Publicacao/Comunicacao
Intimação
Apelação/Remessa Necessária Nº 0180406-85.2016.4.02.5101/RJ
RELATOR: Desembargador Federal ALBERTO NOGUEIRA JUNIOR
APELADO: WILSON SONS ESTALEIROS LTDA (AUTOR)
ADVOGADO(A): MARIANA LONGO SOLON DE PONTES (OAB RJ157852)
ADVOGADO(A): TIAGO VASCONCELOS SEVERINI (OAB RJ151421)
ADVOGADO(A): RAPHAEL SILVA CASTRO (OAB RJ211713)
EMENTA
TRIBUTÁRIO. AÇÃO DE RITO COMUM. REMESSA NECESSÁRIA E APELAÇÃO DO ENTE TRIBUTANTE. INDENIZAÇÃO PERCEBIDA POR PESSOA JURÍDICA EM RAZÃO DE RESCISÃO/DESCUMPRIMENTO DE CONTRATO DE DIREITO PRIVADO. CONTRIBUIÇÃO AO PIS E COFINS. NÃO HIPÓTESE DE INCIDÊNCIA. AUSÊNCIA DE obrigaÇÃO TRIBUTÁRIA. PRECEDENTES DO STJ. REPETIÇÃO. COMPENSAÇÃO. HONORÁRIOS RECURSAIS.
1. Trata-se de remessa necessária e de recurso de apelação interposto pela União Federal/Fazenda Nacional contra a sentença, proferida nesta ação de rito comum pelo MM. Juízo Federal de 14ª Vara Federal da Seção Judiciária do Rio de Janeiro (SJRJ), que julgou procedente o pedido, para reconhecer a não incidência da Contribuição ao PIS e da COFINS sobre as quantias recebidas pela parte autora a título indenizatório da empresa DAMEN (US$ 1.707.652,25 e US$ 200.000,00), condenando a União à restituição ou compensação dos valores indevidamente recolhidos.
2. A controvérsia posta nos autos é de cariz jurídico e se restringe à localização da natureza jurídica das quantias recebidas na legislação de regência e à sua eventual submissão à tributação pela Contribuição ao PIS e COFINS.

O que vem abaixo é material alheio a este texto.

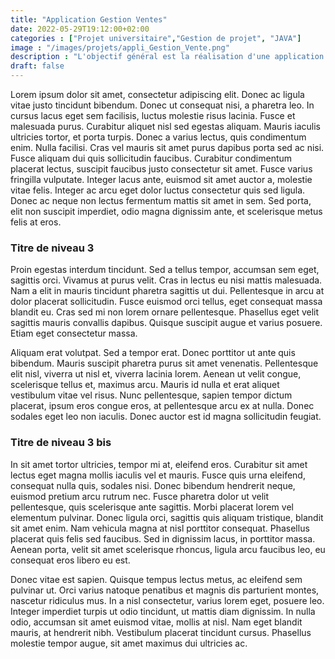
 ```yaml
---
title: "Application Gestion Ventes"
date: 2022-05-29T19:12:00+02:00
categories : ["Projet universitaire","Gestion de projet", "JAVA"]
image : "/images/projets/appli_Gestion_Vente.png"
description : "L'objectif général est la réalisation d'une application développée en Java afin de permettre à une entreprise de ventes d'automatiser la gestion de ses commandes."
draft: false
---
```


Lorem ipsum dolor sit amet, consectetur adipiscing elit. Donec ac ligula vitae justo tincidunt  bibendum. Donec ut consequat nisi, a pharetra leo. In cursus lacus eget sem facilisis, luctus  molestie risus lacinia. Fusce et malesuada purus. Curabitur aliquet nisl sed egestas aliquam.  Mauris iaculis ultricies tortor, et porta turpis. Donec a varius lectus, quis condimentum enim.  Nulla facilisi. Cras vel mauris sit amet purus dapibus porta sed ac nisi. Fusce aliquam dui  quis sollicitudin faucibus. Curabitur condimentum placerat lectus, suscipit faucibus justo  consectetur sit amet. Fusce varius fringilla vulputate. Integer lacus ante, euismod sit amet  auctor a, molestie vitae felis. Integer ac arcu eget dolor luctus consectetur quis sed ligula.  Donec ac neque non lectus fermentum mattis sit amet in sem. Sed porta, elit non suscipit  imperdiet, odio magna dignissim ante, et scelerisque metus felis at eros.

### Titre de niveau 3

Proin egestas interdum tincidunt. Sed a tellus tempor, accumsan sem eget, sagittis orci.  Vivamus at purus velit. Cras in lectus eu nisi mattis malesuada. Nam a elit in mauris tincidunt  pharetra sagittis ut dui. Pellentesque in arcu at dolor placerat sollicitudin. Fusce euismod  orci tellus, eget consequat massa blandit eu. Cras sed mi non lorem ornare pellentesque.  Phasellus eget velit sagittis mauris convallis dapibus. Quisque suscipit augue et varius posuere.  Etiam eget consectetur massa.

Aliquam erat volutpat. Sed a tempor erat. Donec porttitor ut ante quis bibendum. Mauris  suscipit pharetra purus sit amet venenatis. Pellentesque elit nisl, viverra ut nisl et, viverra  lacinia lorem. Aenean ut velit congue, scelerisque tellus et, maximus arcu. Mauris id nulla et  erat aliquet vestibulum vitae vel risus. Nunc pellentesque, sapien tempor dictum placerat,  ipsum eros congue eros, at pellentesque arcu ex at nulla. Donec sodales eget leo non iaculis.  Donec auctor est id magna sollicitudin feugiat.

### Titre de niveau 3 bis

In sit amet tortor ultricies, tempor mi at, eleifend eros. Curabitur sit amet lectus eget  magna mollis iaculis vel et mauris. Fusce quis urna eleifend, consequat nulla quis, sodales nisi.  Donec bibendum hendrerit neque, euismod pretium arcu rutrum nec. Fusce pharetra dolor ut velit  pellentesque, quis scelerisque ante sagittis. Morbi placerat lorem vel elementum pulvinar.  Donec ligula orci, sagittis quis aliquam tristique, blandit sit amet enim. Nam vehicula magna at  nisl porttitor consequat. Phasellus placerat quis felis sed faucibus. Sed in dignissim lacus,  in porttitor massa. Aenean porta, velit sit amet scelerisque rhoncus, ligula arcu faucibus  leo, eu consequat eros libero eu est.

Donec vitae est sapien. Quisque tempus lectus metus, ac eleifend sem pulvinar ut. Orci varius  natoque penatibus et magnis dis parturient montes, nascetur ridiculus mus. In a nisl  consectetur, varius lorem eget, posuere leo. Integer imperdiet turpis ut odio tincidunt, ut  mattis diam dignissim. In nulla odio, accumsan sit amet euismod vitae, mollis at nisl. Nam  eget blandit mauris, at hendrerit nibh.  Vestibulum placerat tincidunt cursus. Phasellus  molestie tempor augue, sit amet maximus dui ultricies ac. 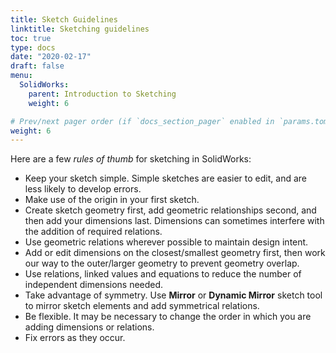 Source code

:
 ```yaml
---
title: Sketch Guidelines
linktitle: Sketching guidelines
toc: true
type: docs
date: "2020-02-17"
draft: false
menu:
  SolidWorks:
    parent: Introduction to Sketching
    weight: 6

# Prev/next pager order (if `docs_section_pager` enabled in `params.toml`)
weight: 6
---
```


Here are a few *rules of thumb* for sketching in SolidWorks:
* Keep your sketch simple. Simple sketches are easier to edit, and are less likely to develop errors.
* Make use of the origin in your first sketch.
* Create sketch geometry first, add geometric relationships second, and then add your dimensions last. Dimensions can sometimes interfere with the addition of required relations.
* Use geometric relations wherever possible to maintain design intent.
* Add or edit dimensions on the closest/smallest geometry first, then work our way to the outer/larger geometry to prevent geometry overlap.
* Use relations, linked values and equations to reduce the number of independent dimensions needed.
* Take advantage of symmetry. Use **Mirror** or **Dynamic Mirror** sketch tool to mirror sketch elements and add symmetrical relations.
* Be flexible. It may be necessary to change the order in which you are adding dimensions or relations.
* Fix errors as they occur.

3. Consoante reiterada jurisprudência do Supremo Tribunal Federal e do Superior Tribunal de Justiça, as contribuições ao PIS e à COFINS incidem sobre a receita ou o faturamento, nos termos do art. 195, I, b, da Constituição Federal, após a redação dada pela EC nº 20/1998. No entanto, o conceito de receita ou faturamento pressupõe a ocorrência de acréscimo patrimonial decorrente do exercício da atividade empresarial típica.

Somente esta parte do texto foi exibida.